▶ _INSTRUCTIONS FOR THE TASK_: Scan the records below and copy every line that contains the string "with".

▶ _LISTED RECORDS_:

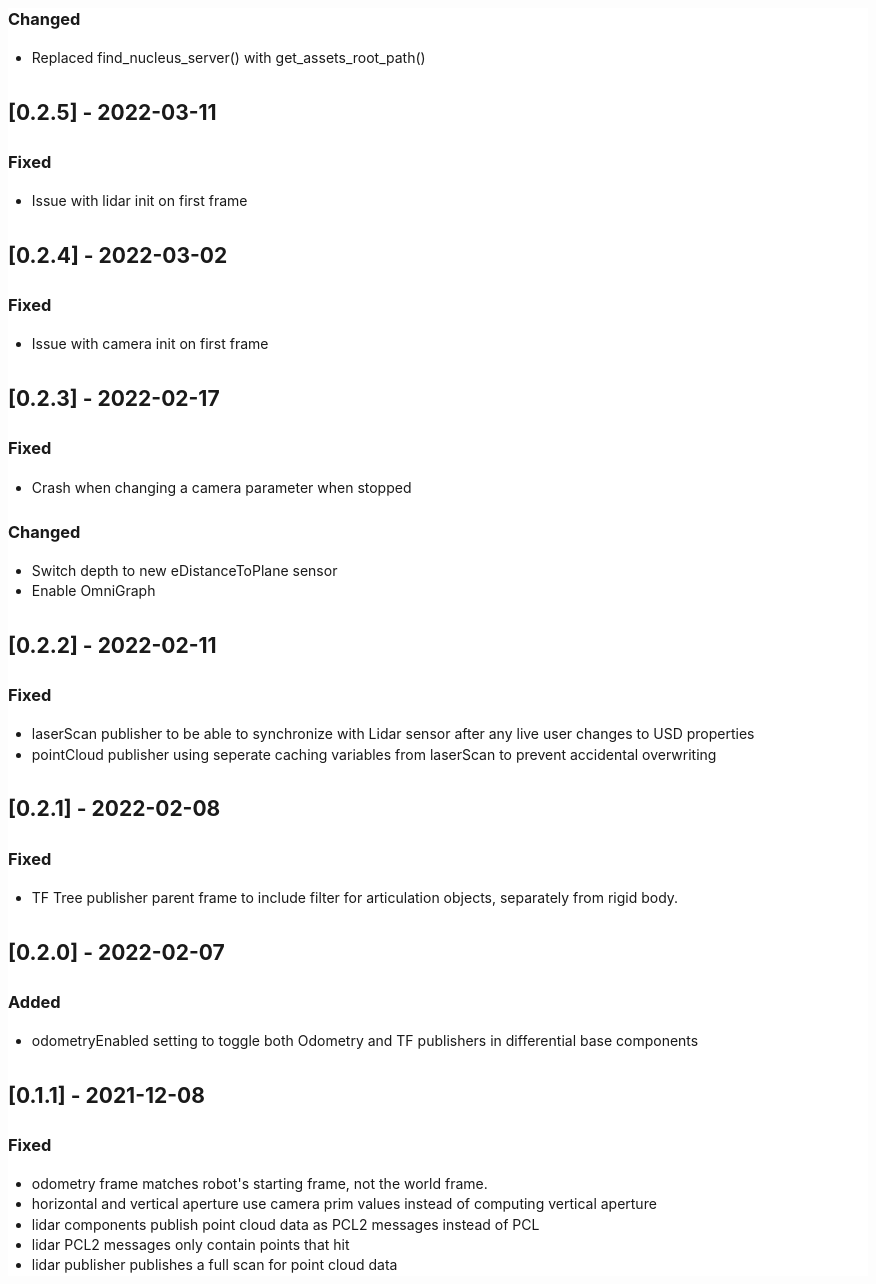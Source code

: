 ### Changed
- Replaced find_nucleus_server() with get_assets_root_path()

## [0.2.5] - 2022-03-11

### Fixed
- Issue with lidar init on first frame

## [0.2.4] - 2022-03-02

### Fixed
- Issue with camera init on first frame

## [0.2.3] - 2022-02-17

### Fixed
- Crash when changing a camera parameter when stopped

### Changed
- Switch depth to new eDistanceToPlane sensor
- Enable OmniGraph

## [0.2.2] - 2022-02-11

### Fixed
- laserScan publisher to be able to synchronize with Lidar sensor after any live user changes to USD properties
- pointCloud publisher using seperate caching variables from laserScan to prevent accidental overwriting

## [0.2.1] - 2022-02-08

### Fixed
- TF Tree publisher parent frame to include filter for articulation objects, separately from rigid body.

## [0.2.0] - 2022-02-07

### Added
- odometryEnabled setting to toggle both Odometry and TF publishers in differential base components

## [0.1.1] - 2021-12-08

### Fixed
- odometry frame matches robot's starting frame, not the world frame. 
- horizontal and vertical aperture use camera prim values instead of computing vertical aperture
- lidar components publish point cloud data as PCL2 messages instead of PCL
- lidar PCL2 messages only contain points that hit
- lidar publisher publishes a full scan for point cloud data
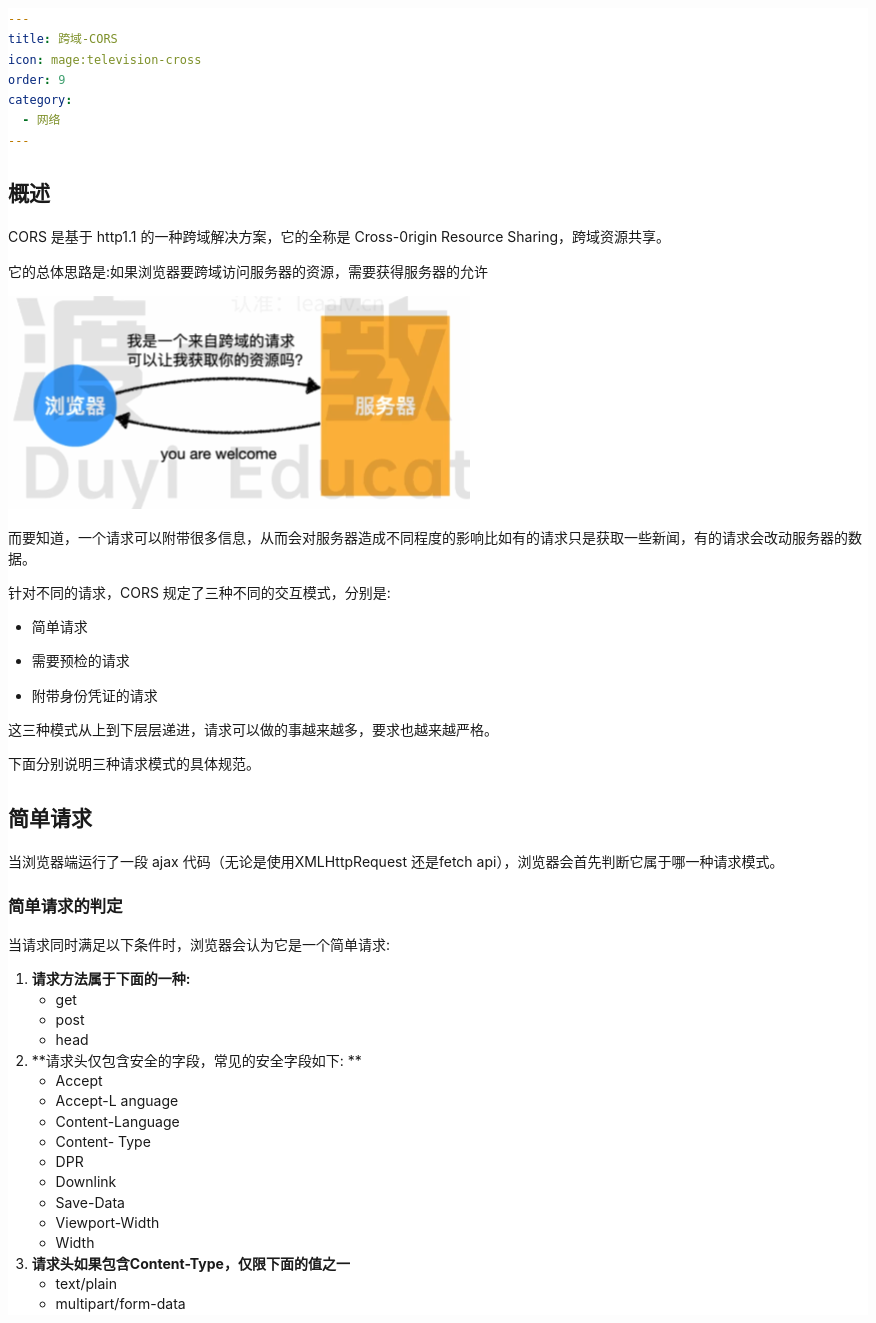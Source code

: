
 ```yaml
---
title: 跨域-CORS
icon: mage:television-cross
order: 9
category:
  - 网络
---
```


## 概述

CORS 是基于 http1.1 的一种跨域解决方案，它的全称是 Cross-0rigin Resource Sharing，跨域资源共享。

它的总体思路是:如果浏览器要跨域访问服务器的资源，需要获得服务器的允许

![image-20240226132622272]( ../../../../src/.vuepress/public/assets/images/more-than-code/network/crossDomain/image-20240226132622272.png)

而要知道，一个请求可以附带很多信息，从而会对服务器造成不同程度的影响比如有的请求只是获取一些新闻，有的请求会改动服务器的数据。

针对不同的请求，CORS 规定了三种不同的交互模式，分别是:

- 简单请求

- 需要预检的请求
- 附带身份凭证的请求

这三种模式从上到下层层递进，请求可以做的事越来越多，要求也越来越严格。

下面分别说明三种请求模式的具体规范。

## 简单请求

当浏览器端运行了一段 ajax 代码（无论是使用XMLHttpRequest 还是fetch api），浏览器会首先判断它属于哪一种请求模式。

### 简单请求的判定

当请求同时满足以下条件时，浏览器会认为它是一个简单请求:

1. **请求方法属于下面的一种:**
   - get
   - post
   - head
2. **请求头仅包含安全的字段，常见的安全字段如下: **
   - Accept
   - Accept-L anguage
   - Content-Language
   - Content- Type
   - DPR
   - Downlink
   - Save-Data
   - Viewport-Width
   - Width
3. **请求头如果包含Content-Type，仅限下面的值之一**
   - text/plain
   - multipart/form-data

▶ _SOLUTION_:
- Replaced find_nucleus_server() with get_assets_root_path()
- Issue with lidar init on first frame
- Issue with camera init on first frame
- laserScan publisher to be able to synchronize with Lidar sensor after any live user changes to USD properties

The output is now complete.